À neuf heures et demie, une cloche avait sonné le déjeuner de la première table. Puis, une nouvelle volée appela la deuxième. Et les clientes ne venaient toujours pas. La seconde, madame Frédéric, qui, dans sa rigidité maussade de veuve, se plaisait aux idées de désastre, jurait en phrases brèves, que la journée était perdue : on ne verrait pas quatre chats, on pouvait fermer les armoires et s’en aller ; prédiction qui assombrissait la face plate de Marguerite, très âpre au gain, tandis que Clara, avec ses allures de cheval échappé, rêvait déjà d’une partie au bois de Verrières, si la maison croulait.
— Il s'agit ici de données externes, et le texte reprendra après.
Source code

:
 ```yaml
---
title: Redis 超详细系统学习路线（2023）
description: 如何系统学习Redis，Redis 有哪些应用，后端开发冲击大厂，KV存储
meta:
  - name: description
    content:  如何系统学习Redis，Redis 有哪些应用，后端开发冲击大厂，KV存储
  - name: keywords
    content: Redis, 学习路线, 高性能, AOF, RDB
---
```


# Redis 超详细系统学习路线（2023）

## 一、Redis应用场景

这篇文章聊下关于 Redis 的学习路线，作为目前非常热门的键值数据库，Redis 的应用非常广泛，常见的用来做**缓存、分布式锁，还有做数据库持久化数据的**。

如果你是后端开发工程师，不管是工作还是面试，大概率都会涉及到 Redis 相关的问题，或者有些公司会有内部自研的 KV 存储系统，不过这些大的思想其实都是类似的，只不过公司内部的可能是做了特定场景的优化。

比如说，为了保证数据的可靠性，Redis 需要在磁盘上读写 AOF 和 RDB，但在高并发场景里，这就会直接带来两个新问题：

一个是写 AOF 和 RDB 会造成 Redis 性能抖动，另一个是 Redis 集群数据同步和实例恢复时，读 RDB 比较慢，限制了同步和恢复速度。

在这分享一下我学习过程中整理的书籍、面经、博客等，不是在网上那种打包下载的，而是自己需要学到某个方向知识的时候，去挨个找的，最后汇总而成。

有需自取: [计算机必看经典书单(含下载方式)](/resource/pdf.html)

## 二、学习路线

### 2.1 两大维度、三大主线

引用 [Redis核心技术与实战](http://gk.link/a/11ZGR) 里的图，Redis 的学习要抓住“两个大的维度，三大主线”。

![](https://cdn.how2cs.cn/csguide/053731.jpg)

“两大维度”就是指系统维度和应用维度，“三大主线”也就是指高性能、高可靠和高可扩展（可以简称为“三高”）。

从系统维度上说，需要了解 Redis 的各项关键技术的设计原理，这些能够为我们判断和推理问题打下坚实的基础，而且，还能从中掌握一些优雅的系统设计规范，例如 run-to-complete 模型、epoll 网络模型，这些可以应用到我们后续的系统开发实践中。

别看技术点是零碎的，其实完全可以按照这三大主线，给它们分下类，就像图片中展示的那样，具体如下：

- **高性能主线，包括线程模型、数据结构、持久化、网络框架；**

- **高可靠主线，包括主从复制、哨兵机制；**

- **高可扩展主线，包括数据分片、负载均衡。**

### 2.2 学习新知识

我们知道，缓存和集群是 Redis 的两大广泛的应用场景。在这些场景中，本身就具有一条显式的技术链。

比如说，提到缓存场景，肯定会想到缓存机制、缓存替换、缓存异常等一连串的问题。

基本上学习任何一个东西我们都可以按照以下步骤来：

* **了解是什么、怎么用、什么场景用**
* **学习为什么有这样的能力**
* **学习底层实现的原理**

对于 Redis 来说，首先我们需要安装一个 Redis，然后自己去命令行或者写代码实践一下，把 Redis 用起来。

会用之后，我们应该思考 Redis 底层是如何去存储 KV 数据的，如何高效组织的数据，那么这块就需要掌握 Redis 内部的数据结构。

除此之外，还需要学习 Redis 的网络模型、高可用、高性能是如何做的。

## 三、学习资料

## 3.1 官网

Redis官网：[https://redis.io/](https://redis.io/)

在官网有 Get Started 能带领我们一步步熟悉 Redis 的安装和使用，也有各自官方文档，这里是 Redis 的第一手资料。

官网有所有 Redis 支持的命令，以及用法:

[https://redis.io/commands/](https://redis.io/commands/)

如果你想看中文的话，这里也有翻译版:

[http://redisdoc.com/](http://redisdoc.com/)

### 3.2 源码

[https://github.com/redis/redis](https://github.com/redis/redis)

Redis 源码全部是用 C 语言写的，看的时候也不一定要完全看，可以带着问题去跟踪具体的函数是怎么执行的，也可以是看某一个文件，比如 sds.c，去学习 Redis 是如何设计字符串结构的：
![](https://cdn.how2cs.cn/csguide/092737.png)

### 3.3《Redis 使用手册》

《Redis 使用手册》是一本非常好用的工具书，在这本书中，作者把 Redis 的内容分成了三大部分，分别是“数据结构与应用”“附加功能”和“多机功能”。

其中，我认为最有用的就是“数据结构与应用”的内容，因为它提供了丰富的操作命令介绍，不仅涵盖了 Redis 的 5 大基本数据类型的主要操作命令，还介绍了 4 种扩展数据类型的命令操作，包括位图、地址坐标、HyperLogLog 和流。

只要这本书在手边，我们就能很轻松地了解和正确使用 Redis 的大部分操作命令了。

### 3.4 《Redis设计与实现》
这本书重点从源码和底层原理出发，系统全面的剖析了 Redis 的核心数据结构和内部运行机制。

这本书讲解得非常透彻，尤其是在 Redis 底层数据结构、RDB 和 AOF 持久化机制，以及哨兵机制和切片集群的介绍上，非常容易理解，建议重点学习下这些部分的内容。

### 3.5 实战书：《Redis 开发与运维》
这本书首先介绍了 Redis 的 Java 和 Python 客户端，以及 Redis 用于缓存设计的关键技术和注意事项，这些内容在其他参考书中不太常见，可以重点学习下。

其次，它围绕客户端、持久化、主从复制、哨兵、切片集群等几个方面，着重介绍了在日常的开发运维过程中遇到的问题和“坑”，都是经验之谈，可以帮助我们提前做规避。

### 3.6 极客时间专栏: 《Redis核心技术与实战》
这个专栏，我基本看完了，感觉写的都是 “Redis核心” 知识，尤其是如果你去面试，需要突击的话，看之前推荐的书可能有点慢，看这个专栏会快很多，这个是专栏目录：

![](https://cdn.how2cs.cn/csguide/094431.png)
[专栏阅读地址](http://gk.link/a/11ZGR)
Quant à madame Aurélie, muette, grave, elle promenait son masque de César à travers le vide du rayon, en général qui a une responsabilité dans la victoire et la défaite.

Vers onze heures, quelques dames se présentèrent. Le tour de vente de Denise arrivait. Justement, une cliente fut signalée.

— La grosse de province, vous savez, murmura Marguerite.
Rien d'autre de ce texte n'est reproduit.